Sequim lab looks to find the best biofuel in algae

Sequim scientists are turning algae inside out to find the best and cheapest biofuel possible in a new way.

Dr. Michael Huesemann, a lead researcher at Pacific Northwest National Laboratory’s Marine Sciences Laboratory in Sequim, said algae is a promising clean energy but currently expensive to harness effectively.

“The price of biofuel is largely tied to growth rates,” he said. “Our method could help developers find the most productive algae strains more quickly and efficiently.”

Huesemann, who has worked with algae for 16 years, started on the $6 million, three-year algae DISCOVR project, Development of Integrated Screening, Cultivar Optimization and Validation Research, in October 2016 with a small team of senior and junior scientists in Sequim.

“What we’re really interested in are carbon neutral biofuels that can be grown in the United States,” he said.

“We haven’t found any algae that grows fast enough or provides enough biofuel so we’re trying to find microalgae that grows fast to make biofuels.”

Huesemann said there are millions of strains in nature to sort through so rather than a “shotgun approach and randomly screening” they are “doing an organized, rational screening.”

Process of elimination

Finding the best algae is broken into a process of five tiers between labs in Sequim, three other Department of Energy labs — Los Alamos National Laboratory, National Renewable Energy Laboratory, Sandia National Laboratories and Arizona State University’s Arizona Center for Algae Technology and Innovation.

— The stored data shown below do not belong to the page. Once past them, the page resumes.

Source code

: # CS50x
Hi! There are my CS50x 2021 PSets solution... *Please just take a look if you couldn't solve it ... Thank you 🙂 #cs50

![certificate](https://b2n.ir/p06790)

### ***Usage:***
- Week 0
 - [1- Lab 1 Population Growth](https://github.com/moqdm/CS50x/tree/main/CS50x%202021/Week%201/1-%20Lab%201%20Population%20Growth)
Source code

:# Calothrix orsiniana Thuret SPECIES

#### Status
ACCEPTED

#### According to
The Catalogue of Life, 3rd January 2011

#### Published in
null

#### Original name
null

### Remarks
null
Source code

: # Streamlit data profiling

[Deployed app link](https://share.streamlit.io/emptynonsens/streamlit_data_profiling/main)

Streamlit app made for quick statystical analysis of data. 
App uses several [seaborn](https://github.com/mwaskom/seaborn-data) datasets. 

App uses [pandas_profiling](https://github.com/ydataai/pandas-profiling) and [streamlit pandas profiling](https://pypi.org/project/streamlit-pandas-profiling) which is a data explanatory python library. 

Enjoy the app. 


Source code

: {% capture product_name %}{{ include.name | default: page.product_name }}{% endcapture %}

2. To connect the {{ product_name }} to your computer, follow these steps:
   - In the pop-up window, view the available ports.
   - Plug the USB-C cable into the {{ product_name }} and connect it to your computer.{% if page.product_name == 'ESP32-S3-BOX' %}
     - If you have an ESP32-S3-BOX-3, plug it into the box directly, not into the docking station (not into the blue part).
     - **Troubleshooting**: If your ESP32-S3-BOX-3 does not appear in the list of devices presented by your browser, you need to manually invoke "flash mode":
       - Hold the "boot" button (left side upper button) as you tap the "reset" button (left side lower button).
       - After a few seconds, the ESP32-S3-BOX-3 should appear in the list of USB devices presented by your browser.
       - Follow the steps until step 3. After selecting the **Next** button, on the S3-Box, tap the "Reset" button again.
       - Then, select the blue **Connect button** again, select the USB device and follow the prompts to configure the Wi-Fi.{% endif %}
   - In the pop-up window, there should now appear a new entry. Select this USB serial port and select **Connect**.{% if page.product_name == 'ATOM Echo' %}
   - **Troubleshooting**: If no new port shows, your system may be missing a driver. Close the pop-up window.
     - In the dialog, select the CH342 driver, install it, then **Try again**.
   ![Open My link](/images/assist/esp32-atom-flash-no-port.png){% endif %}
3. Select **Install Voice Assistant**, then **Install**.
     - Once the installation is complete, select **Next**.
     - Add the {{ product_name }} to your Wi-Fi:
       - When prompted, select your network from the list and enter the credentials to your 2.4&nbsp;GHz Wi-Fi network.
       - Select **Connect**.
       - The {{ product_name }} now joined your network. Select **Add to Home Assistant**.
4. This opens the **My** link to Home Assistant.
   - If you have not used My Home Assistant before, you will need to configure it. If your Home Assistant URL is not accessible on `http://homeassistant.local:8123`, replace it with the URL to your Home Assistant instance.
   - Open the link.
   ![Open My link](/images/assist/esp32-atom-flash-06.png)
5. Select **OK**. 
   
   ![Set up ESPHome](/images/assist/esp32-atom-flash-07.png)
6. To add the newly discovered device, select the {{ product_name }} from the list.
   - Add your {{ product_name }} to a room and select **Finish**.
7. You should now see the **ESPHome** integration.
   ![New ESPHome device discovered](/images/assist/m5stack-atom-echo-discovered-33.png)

Previously, researchers tried to evaluate algae in test tubes, but find lab results don’t always mirror outdoor ponds, laboratory officials said.

In Tier I, scientists in Sequim and New Mexico test up to 30 different algae strains to see how weather tolerant they are and the top third will go to Tier II, Huesemann said.

In Tier II, Sequim houses a unique climate-simulating system called LEAPS, Laboratory Environmental Algae Pond Simulator, that simulates climates and seasons around the world inside glass cylinder photobioreactors.

Two other labs will evaluate the algae to see if there is any value in its compounds that could be used for products like food dye phycocyanin, which could make algae biofuel production more cost-effective, Huesemann said.

Scientists also will research how resilient certain algae strains are to predators, like protozoans, and other competing algae.

Huesemann anticipates Tier I and II being conducted this year, he said.

For Tier III, researchers in New Mexico will further test top-performing algae strains, Huesemann said, which includes “forcing cells to grow faster or generate more oils, using state-of-the-art laboratory techniques such as directed evolution and fluorescence assisted cell sorting.”

Afterward, strains will travel to outdoor ponds in Arizona for study as part of Tier IV to compare biomass output with earlier steps. Lastly, scientists will study the algae strains that performed the best in different lighting and temperature conditions for Tier V.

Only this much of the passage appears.